Ursynowskie założenie urbanistyczne obejmowało część pierwszą – dydaktyczną, połączoną organizacyjnie i architektonicznie z Pałacem, oraz część drugą położoną wzdłuż ul. Nowoursynowskiej w kierunku Powsina i tam w tej części rozmieszczone były budynki mieszkalne dla pracowników Szkoły. Budynki te były budowane z zastosowaniem wielu eksperymentalnych technologii z wykorzystaniem cegły, kamienia i pustaków, ale również gliny i siana.
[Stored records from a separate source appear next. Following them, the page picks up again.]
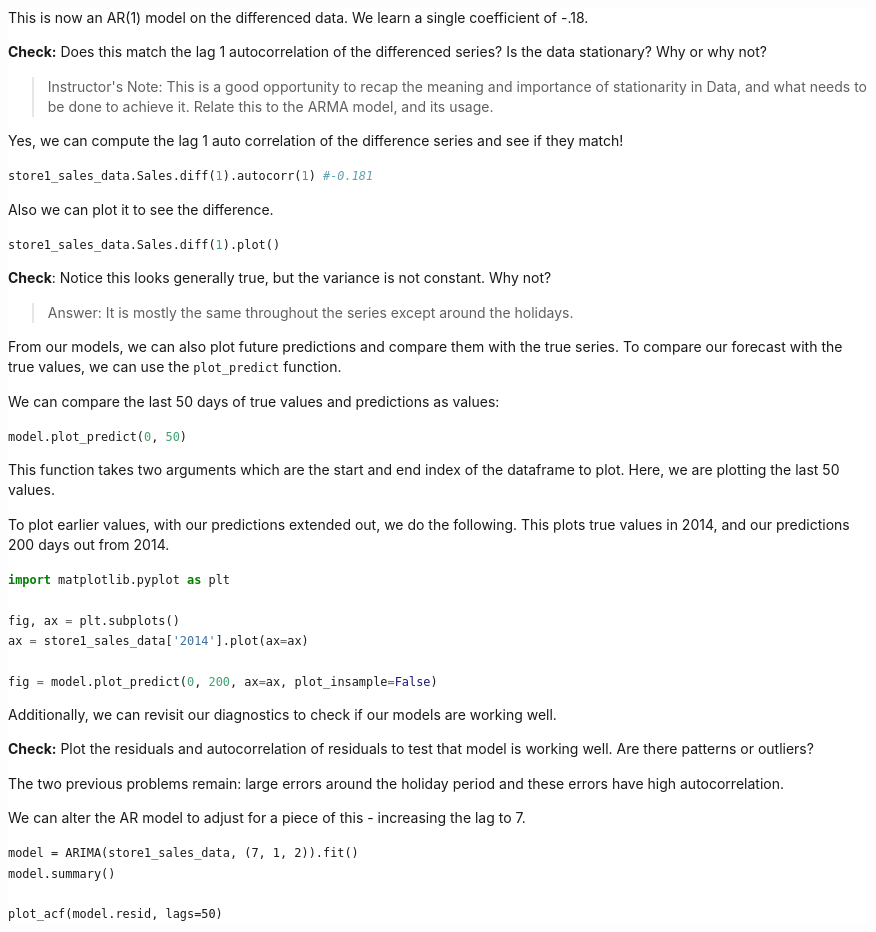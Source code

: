 This is now an AR(1) model on the differenced data.  We learn a single coefficient of -.18.

**Check:** Does this match the lag 1 autocorrelation of the differenced series? Is the data stationary? Why or why not? 

> Instructor's Note: This is a good opportunity to recap the meaning and importance of stationarity in Data, and what needs to be done to achieve it. Relate this to the ARMA model, and its usage.

Yes, we can compute the lag 1 auto correlation of the difference series and see if they match!

```python
store1_sales_data.Sales.diff(1).autocorr(1) #-0.181
```
Also we can plot it to see the difference.

```python
store1_sales_data.Sales.diff(1).plot()
```

**Check**: Notice this looks generally true, but the variance is not constant. Why not?

> Answer: It is mostly the same throughout the series except around the holidays.

From our models, we can also plot future predictions and compare them with the true series. To compare our forecast with the true values, we can use the `plot_predict` function.

We can compare the last 50 days of true values and predictions as values:

```python
model.plot_predict(0, 50)
```

This function takes two arguments which are the start and end index of the dataframe to plot. Here, we are plotting the last 50 values.

To plot earlier values, with our predictions extended out, we do the following. This plots true values in 2014, and our predictions 200 days out from 2014.

```python
import matplotlib.pyplot as plt

fig, ax = plt.subplots()
ax = store1_sales_data['2014'].plot(ax=ax)

fig = model.plot_predict(0, 200, ax=ax, plot_insample=False)
```

Additionally, we can revisit our diagnostics to check if our models are working well.

**Check:** Plot the residuals and autocorrelation of residuals to test that model is working well. Are there patterns or outliers?

The two previous problems remain: large errors around the holiday period and these errors have high autocorrelation.

We can alter the AR model to adjust for a piece of this - increasing the lag to 7.

```
model = ARIMA(store1_sales_data, (7, 1, 2)).fit()
model.summary()

plot_acf(model.resid, lags=50)
```
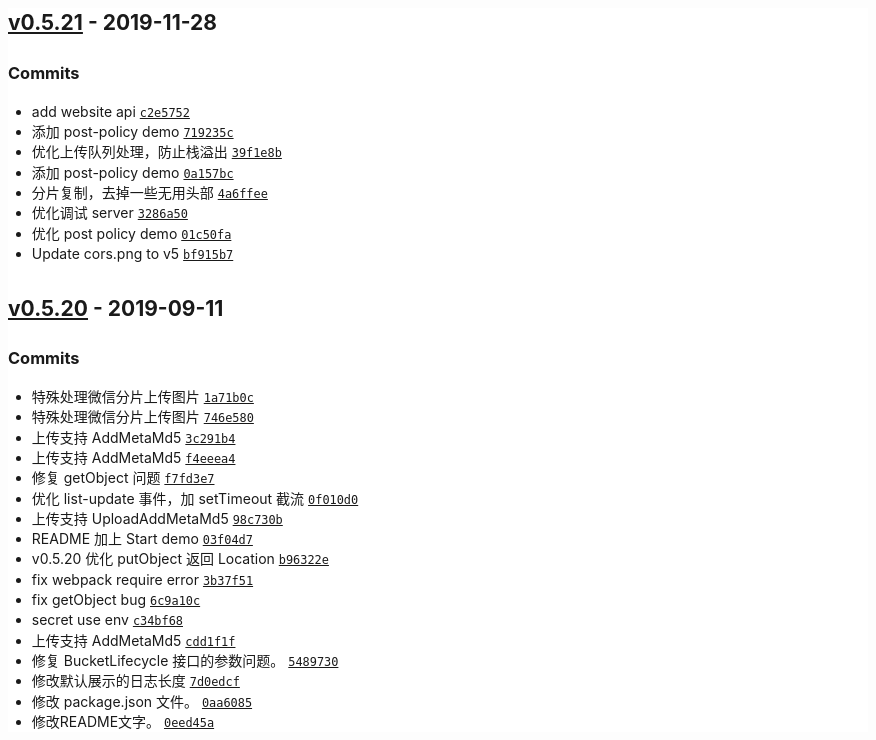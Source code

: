 ## [v0.5.21](https://github.com/tencentyun/cos-js-sdk-v5/compare/v0.5.20...v0.5.21) - 2019-11-28

### Commits

- add website api [`c2e5752`](https://github.com/tencentyun/cos-js-sdk-v5/commit/c2e5752b67f15ad6163f8a98b43d45db02484102)
- 添加 post-policy demo [`719235c`](https://github.com/tencentyun/cos-js-sdk-v5/commit/719235caa8df2d1d459ba05e43767cbbbcb3fff2)
- 优化上传队列处理，防止栈溢出 [`39f1e8b`](https://github.com/tencentyun/cos-js-sdk-v5/commit/39f1e8be2232c59e40f0fef66bfe226682a0f4a8)
- 添加 post-policy demo [`0a157bc`](https://github.com/tencentyun/cos-js-sdk-v5/commit/0a157bc4c46c9b88f5c468d83253b31e3550ecc8)
- 分片复制，去掉一些无用头部 [`4a6ffee`](https://github.com/tencentyun/cos-js-sdk-v5/commit/4a6ffee1fa642c67fa583a665b9cdbffc7b3a774)
- 优化调试 server [`3286a50`](https://github.com/tencentyun/cos-js-sdk-v5/commit/3286a50a6a33c588796dba8c2a70483ae33e7a3c)
- 优化 post policy demo [`01c50fa`](https://github.com/tencentyun/cos-js-sdk-v5/commit/01c50fa1de6605a513b640e7eae8fb57b9ebea3e)
- Update cors.png to v5 [`bf915b7`](https://github.com/tencentyun/cos-js-sdk-v5/commit/bf915b79e234d3bd527b569ee8b6c8a2c8bb7fcb)

## [v0.5.20](https://github.com/tencentyun/cos-js-sdk-v5/compare/v0.5.17...v0.5.20) - 2019-09-11

### Commits

- 特殊处理微信分片上传图片 [`1a71b0c`](https://github.com/tencentyun/cos-js-sdk-v5/commit/1a71b0c64eabc7ad91686b94be76d527a542938b)
- 特殊处理微信分片上传图片 [`746e580`](https://github.com/tencentyun/cos-js-sdk-v5/commit/746e580b9182e1e17def7c0f5299506eafe8d6d1)
- 上传支持 AddMetaMd5 [`3c291b4`](https://github.com/tencentyun/cos-js-sdk-v5/commit/3c291b4b9cc3ad2fbc5c132c9cfcbb8aec2aae6b)
- 上传支持 AddMetaMd5 [`f4eeea4`](https://github.com/tencentyun/cos-js-sdk-v5/commit/f4eeea4c940baec0513074b9ac2dfaede31b7038)
- 修复 getObject 问题 [`f7fd3e7`](https://github.com/tencentyun/cos-js-sdk-v5/commit/f7fd3e71c112e94a8182893f002347449ee092c5)
- 优化 list-update 事件，加 setTimeout 截流 [`0f010d0`](https://github.com/tencentyun/cos-js-sdk-v5/commit/0f010d0d7be395343f0d2612878a4fa5e25573a0)
- 上传支持 UploadAddMetaMd5 [`98c730b`](https://github.com/tencentyun/cos-js-sdk-v5/commit/98c730b7ff06a5a228732876f94cac45bb4f48ab)
- README 加上 Start demo [`03f04d7`](https://github.com/tencentyun/cos-js-sdk-v5/commit/03f04d7eee7c0cc1ea0eb587aa1fe439f64145c1)
- v0.5.20 优化 putObject 返回 Location [`b96322e`](https://github.com/tencentyun/cos-js-sdk-v5/commit/b96322eb512ba49ef568d9c63ea6d7d4485320b7)
- fix webpack require error [`3b37f51`](https://github.com/tencentyun/cos-js-sdk-v5/commit/3b37f5144218d9330a6928b6c5bf2118cd86b769)
- fix getObject bug [`6c9a10c`](https://github.com/tencentyun/cos-js-sdk-v5/commit/6c9a10cf938f9657fc43bb8bede7fb1ced66c5eb)
- secret use env [`c34bf68`](https://github.com/tencentyun/cos-js-sdk-v5/commit/c34bf6818f911e89b2842f5417ee1dc78ba53f8d)
- 上传支持 AddMetaMd5 [`cdd1f1f`](https://github.com/tencentyun/cos-js-sdk-v5/commit/cdd1f1f3bb34fae789df977ffa66ef52e6ece07b)
- 修复 BucketLifecycle 接口的参数问题。 [`5489730`](https://github.com/tencentyun/cos-js-sdk-v5/commit/54897307f268699fe8254d3cbb7f448406b38c2d)
- 修改默认展示的日志长度 [`7d0edcf`](https://github.com/tencentyun/cos-js-sdk-v5/commit/7d0edcf509fd694c0081fa157870603ad2064081)
- 修改 package.json 文件。 [`0aa6085`](https://github.com/tencentyun/cos-js-sdk-v5/commit/0aa60858807b2498be71e2c41b4efb28a7b3c66b)
- 修改README文字。 [`0eed45a`](https://github.com/tencentyun/cos-js-sdk-v5/commit/0eed45a02f23aa2e944d71ae92208531dec96cb3)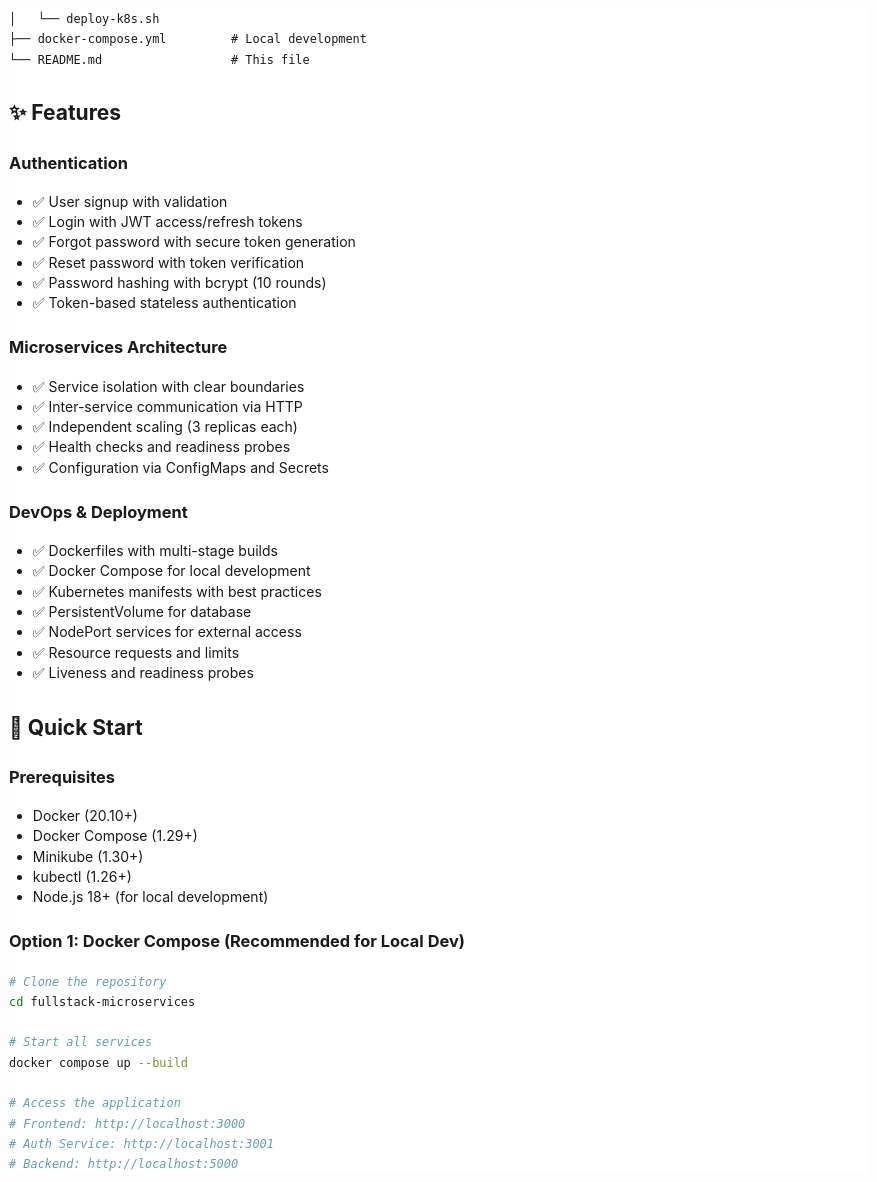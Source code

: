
 ```
│   └── deploy-k8s.sh
├── docker-compose.yml         # Local development
└── README.md                  # This file
```

## ✨ Features

### Authentication
- ✅ User signup with validation
- ✅ Login with JWT access/refresh tokens
- ✅ Forgot password with secure token generation
- ✅ Reset password with token verification
- ✅ Password hashing with bcrypt (10 rounds)
- ✅ Token-based stateless authentication

### Microservices Architecture
- ✅ Service isolation with clear boundaries
- ✅ Inter-service communication via HTTP
- ✅ Independent scaling (3 replicas each)
- ✅ Health checks and readiness probes
- ✅ Configuration via ConfigMaps and Secrets

### DevOps & Deployment
- ✅ Dockerfiles with multi-stage builds
- ✅ Docker Compose for local development
- ✅ Kubernetes manifests with best practices
- ✅ PersistentVolume for database
- ✅ NodePort services for external access
- ✅ Resource requests and limits
- ✅ Liveness and readiness probes

## 🚀 Quick Start

### Prerequisites

- Docker (20.10+)
- Docker Compose (1.29+)
- Minikube (1.30+)
- kubectl (1.26+)
- Node.js 18+ (for local development)

### Option 1: Docker Compose (Recommended for Local Dev)

```bash
# Clone the repository
cd fullstack-microservices

# Start all services
docker compose up --build

# Access the application
# Frontend: http://localhost:3000
# Auth Service: http://localhost:3001
# Backend: http://localhost:5000
```
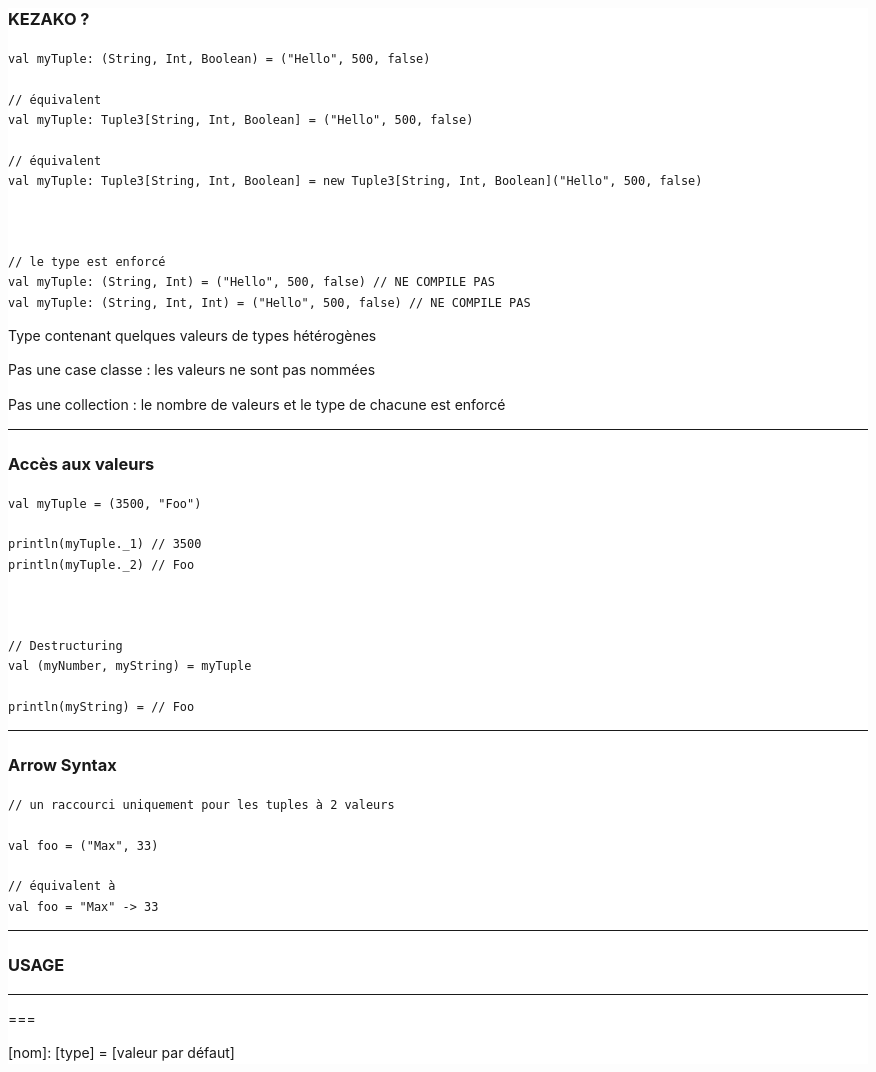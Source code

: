 
### KEZAKO ?

    val myTuple: (String, Int, Boolean) = ("Hello", 500, false)
    
    // équivalent
    val myTuple: Tuple3[String, Int, Boolean] = ("Hello", 500, false)
    
    // équivalent
    val myTuple: Tuple3[String, Int, Boolean] = new Tuple3[String, Int, Boolean]("Hello", 500, false)
    
    
    
    // le type est enforcé
    val myTuple: (String, Int) = ("Hello", 500, false) // NE COMPILE PAS
    val myTuple: (String, Int, Int) = ("Hello", 500, false) // NE COMPILE PAS
    

Type contenant quelques valeurs de types hétérogènes

Pas une case classe : les valeurs ne sont pas nommées

Pas une collection : le nombre de valeurs et le type de chacune est enforcé

---

### Accès aux valeurs

    val myTuple = (3500, "Foo")
    
    println(myTuple._1) // 3500
    println(myTuple._2) // Foo
    
    
    
    // Destructuring
    val (myNumber, myString) = myTuple
    
    println(myString) = // Foo
    

---

### Arrow Syntax

    // un raccourci uniquement pour les tuples à 2 valeurs
    
    val foo = ("Max", 33)
    
    // équivalent à
    val foo = "Max" -> 33
    

---

### USAGE

---

===


[nom]: [type] = [valeur par défaut]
W przyszłości miały stać się typowymi budynkami mieszkalnymi dla pracowników POM i PGR. Dodatkowo każda rodzina otrzymała 2500 metrów kwadratowych ziemi i była zobowiązana do uprawy różnych warzyw i kwiatów, żeby ogród stwarzał wrażenie dobrze zagospodarowanego. Co jakiś czas kursanci szkoły wizytowali te domy, oceniając technologię ich budowy i prowadzenie ogrodu.
Pałac stanowił siedzibę kierownictwa Szkoły. (Rassalski 1952). Założenie mieszkalno-dydaktyczne, przewidywało wybudowanie dwóch niewielkich budynków na przedłużeniu obecnych gmachów dydaktycznych, połączonych kolumnowymi galeriami z Pałacem. Dla uczniów wybudowano dwa budynki dydaktyczne wzdłuż głównej alei prowadzącej do Pałacu, głębiej stołówkę i budynki mieszkalne dla kursantów. Naprzeciwko stołówki znajduje się aula. Autorem założenia architektonicznego oraz projektantem budynków był inż. architekt Stefan Tworkowski, który inspiracji do budowli szukał w pałacach w Wilanowie i Natolinie (Zieliński 2009).
Budynki dydaktyczne utrzymane są w spokojnej klasycystycznej formie. Wejście jest podkreślone dwoma parami kolumn. Długie płaszczyzny ścian bocznych są wzbogacone przez silne profilowania i mocno wysunięte ryzality.
Prawie barokowa forma Auli jest podkreślona przez dwie ośmioboczne wieże po bokach budynku. Na wysokości pierwszego piętra przez całość budynku, pomiędzy wieżami, ciągnie się loggia. Dach loggii podtrzymywany jest przez 6 kolumn, których kapitele zakończone są liśćmi paproci. Co ciekawe ten element architektoniczny, projektant zastosował do wszystkich kolumn zewnętrznych, znajdujących się w obrębie budynków. W lewej bocznej wieży znajduje się klatka schodowa prowadząca na balkon, w prawej natomiast zaprojektowany był mały salonik recepcyjny. Salonik otrzymał bardzo bogate sztukatorskie zdobienia stropu, galerię na dolnym poziomie okien oraz socrealistyczne malowidła na ścianach bocznych autorstwa Heleny i Lecha Grześkiewiczów. Niestety, zniknęły one z wystroju po zamalowaniu.(Zieliński 2009).
Wewnątrz Auli, uwagę zwracają 4 żyrandole kryształowe pochodzące z Czechosłowacji. W byłej stołówce znajdowały się podobnej wielkości polskie żyrandole fajansowe, zdobione motywami sztuki ludowej. Z detali architektonicznych Auli, należy zwrócić uwagę na kapitele pilastrów przedstawiających trzy rodzaje motywów roślinnych, typowych dla naszej flory. Nad wejściowymi drzwiami od wewnętrznej strony Auli znajdują się płaskorzeźby trzech podstawowych roślin rolniczych (ziemniak, burak cukrowy i ) umieszczonych w wieńcach pośrodku trzech kwadratowych supraport. Pomiędzy kolumnami a zewnętrzną ścianą z dużymi oknami znajdowała się prostokątna misa wyniesiona nad powierzchnię podłogi w której rosły rośliny.
Zaprojektowane przez architekta niby socrealistyczne budynki zostały bardzo ładnie wkomponowane w istniejącą zieleń i już istniejące gmachy, w tym Pałac na końcu osi głównej i dwa budynki w kształcie podkowy u wjazdu z ul. Nowoursynowskiej.